## Task material
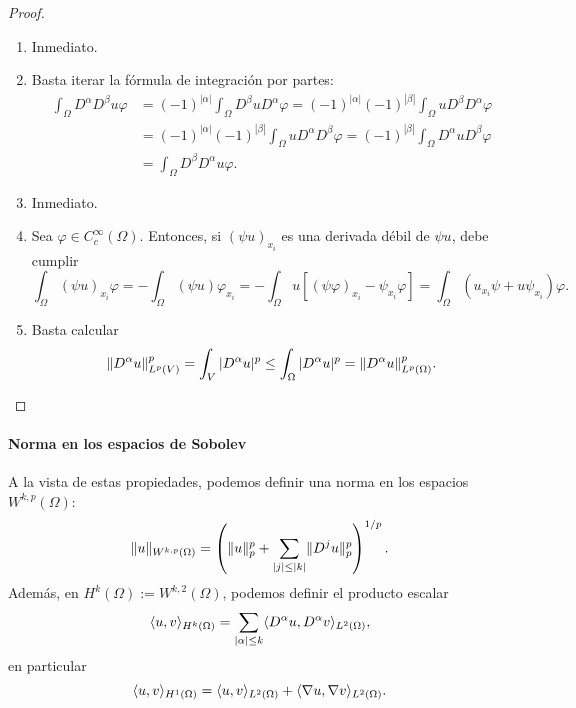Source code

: \documentclass[12pt,a4paper]{book}
\DeclarePairedDelimiter\norm{\lVert}{\rVert}
\DeclarePairedDelimiter\esc{\langle}{\rangle}
\theoremstyle{definition} \newtheorem{defn}[thm]{Definición}
\theoremstyle{definition} \newtheorem{ejemplo}[thm]{Ejemplo}
\theoremstyle{definition} \newtheorem{ejercicio}[thm]{Ejercicio}
\theoremstyle{remark} \newtheorem*{obs}{Observación}
\begin{document}
  \begin{proof}\leavevmode
    \begin{enumerate}
      \item Inmediato.
      \item Basta iterar la fórmula de integración por partes:
	\begin{align*}
	  \int_\Omega D^\alpha D^\beta u \varphi & = (-1)^{|\alpha|} \int_\Omega D^\beta u D^\alpha \varphi = (-1)^{|\alpha|} (-1)^{|\beta|} \int_\Omega u D^\beta D^\alpha \varphi \\ & = (-1)^{|\alpha|} (-1)^{|\beta|} \int_\Omega u  D^\alpha D^\beta \varphi= (-1)^{|\beta|} \int_\Omega D^\alpha u   D^\beta \varphi \\ &= \int_\Omega  D^\beta D^\alpha u  \varphi. 
	\end{align*}
      \item Inmediato.
      \item Sea $\varphi \in C^\infty_c(\Omega)$. Entonces, si $(\psi u)_{x_i}$ es una derivada débil de $\psi u$, debe cumplir
	\begin{equation*}
	  \int_\Omega (\psi u)_{x_i} \varphi =- \int_\Omega (\psi u) \varphi_{x_i}=-\int_\Omega u \left[ (\psi \varphi)_{x_i} - \psi_{x_i}\varphi \right]= \int_\Omega (u_{x_i}\psi+ u \psi_{x_i}) \varphi.
	\end{equation*}
      \item Basta calcular
	\begin{equation*}
	  \norm{D^\alpha u}^p_{L^p(V)} = \int_V |D^\alpha u|^p \leq \int_\Omega |D^{\alpha} u|^p = \norm{D^\alpha u}^p_{L^p(\Omega)}.
	\end{equation*}
    \end{enumerate}
  \end{proof}
  \paragraph{Norma en los espacios de Sobolev}
  A la vista de estas propiedades, podemos definir una norma en los espacios $W^{k,p}(\Omega)$:
  \begin{equation*}
    \norm{u}_{W^{k,p}(\Omega)}=\left( \norm{u}_p^p + \sum_{|j|\leq |k|}\norm{D^j u}^p_p \right)^{1/p}.
  \end{equation*}
  Además, en $H^k(\Omega):=W^{k,2}(\Omega)$, podemos definir el producto escalar
  \begin{equation*}
    \esc{u,v}_{H^k(\Omega)}=\sum_{|\alpha|\leq k} \esc{D^\alpha u, D^\alpha v}_{L^2(\Omega)},   
  \end{equation*}
  en particular
  \begin{equation*}
    \esc{u,v}_{H^1(\Omega)}=\esc{u,v}_{L^2(\Omega)}+\esc{\nabla u, \nabla v}_{L^2(\Omega)}.
  \end{equation*}
\end{document}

## What needs to be done
Print exactly the lines of the records from the one containing "u|^p \leq \int_\Omega" through the end, and nothing besides them.

## Exercise result
	  \norm{D^\alpha u}^p_{L^p(V)} = \int_V |D^\alpha u|^p \leq \int_\Omega |D^{\alpha} u|^p = \norm{D^\alpha u}^p_{L^p(\Omega)}.
	\end{equation*}
    \end{enumerate}
  \end{proof}
  \paragraph{Norma en los espacios de Sobolev}
  A la vista de estas propiedades, podemos definir una norma en los espacios $W^{k,p}(\Omega)$:
  \begin{equation*}
    \norm{u}_{W^{k,p}(\Omega)}=\left( \norm{u}_p^p + \sum_{|j|\leq |k|}\norm{D^j u}^p_p \right)^{1/p}.
  \end{equation*}
  Además, en $H^k(\Omega):=W^{k,2}(\Omega)$, podemos definir el producto escalar
  \begin{equation*}
    \esc{u,v}_{H^k(\Omega)}=\sum_{|\alpha|\leq k} \esc{D^\alpha u, D^\alpha v}_{L^2(\Omega)},   
  \end{equation*}
  en particular
  \begin{equation*}
    \esc{u,v}_{H^1(\Omega)}=\esc{u,v}_{L^2(\Omega)}+\esc{\nabla u, \nabla v}_{L^2(\Omega)}.
  \end{equation*}
\end{document}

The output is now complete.